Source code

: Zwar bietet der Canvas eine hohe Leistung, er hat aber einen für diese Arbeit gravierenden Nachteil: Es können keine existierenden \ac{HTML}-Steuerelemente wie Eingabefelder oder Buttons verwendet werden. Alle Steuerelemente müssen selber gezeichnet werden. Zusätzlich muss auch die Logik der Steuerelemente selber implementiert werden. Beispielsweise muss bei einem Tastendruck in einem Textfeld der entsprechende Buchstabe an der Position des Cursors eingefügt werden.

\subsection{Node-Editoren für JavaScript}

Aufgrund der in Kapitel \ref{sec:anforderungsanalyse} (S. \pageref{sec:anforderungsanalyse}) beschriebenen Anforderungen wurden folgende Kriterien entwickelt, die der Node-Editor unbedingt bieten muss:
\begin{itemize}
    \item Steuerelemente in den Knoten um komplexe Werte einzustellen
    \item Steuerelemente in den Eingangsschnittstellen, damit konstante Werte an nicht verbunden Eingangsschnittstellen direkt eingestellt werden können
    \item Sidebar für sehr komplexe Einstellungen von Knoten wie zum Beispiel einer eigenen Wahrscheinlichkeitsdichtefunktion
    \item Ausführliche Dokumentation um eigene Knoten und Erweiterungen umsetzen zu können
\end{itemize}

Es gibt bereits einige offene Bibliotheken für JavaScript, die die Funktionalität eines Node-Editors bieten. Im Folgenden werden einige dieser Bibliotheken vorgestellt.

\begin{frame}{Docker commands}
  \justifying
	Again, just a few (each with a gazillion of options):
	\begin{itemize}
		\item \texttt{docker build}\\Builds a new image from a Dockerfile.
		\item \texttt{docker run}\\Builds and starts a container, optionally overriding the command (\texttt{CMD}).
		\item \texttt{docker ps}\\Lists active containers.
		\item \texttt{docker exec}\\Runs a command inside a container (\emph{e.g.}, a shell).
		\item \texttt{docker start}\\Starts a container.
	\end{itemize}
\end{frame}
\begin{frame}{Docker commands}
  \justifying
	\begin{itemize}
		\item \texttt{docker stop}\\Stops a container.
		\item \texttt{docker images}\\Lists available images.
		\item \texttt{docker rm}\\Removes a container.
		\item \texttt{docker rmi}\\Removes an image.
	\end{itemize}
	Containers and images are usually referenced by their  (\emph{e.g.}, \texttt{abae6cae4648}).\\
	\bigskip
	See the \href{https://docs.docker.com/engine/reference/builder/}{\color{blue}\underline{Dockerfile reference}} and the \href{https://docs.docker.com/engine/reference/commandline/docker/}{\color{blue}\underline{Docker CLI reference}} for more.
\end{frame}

• _Task requirements_
Scan the records for the word "Knoten". Copy each line where it turns up.

• _Result of this exercise_
    \item Steuerelemente in den Knoten um komplexe Werte einzustellen
    \item Sidebar für sehr komplexe Einstellungen von Knoten wie zum Beispiel einer eigenen Wahrscheinlichkeitsdichtefunktion
    \item Ausführliche Dokumentation um eigene Knoten und Erweiterungen umsetzen zu können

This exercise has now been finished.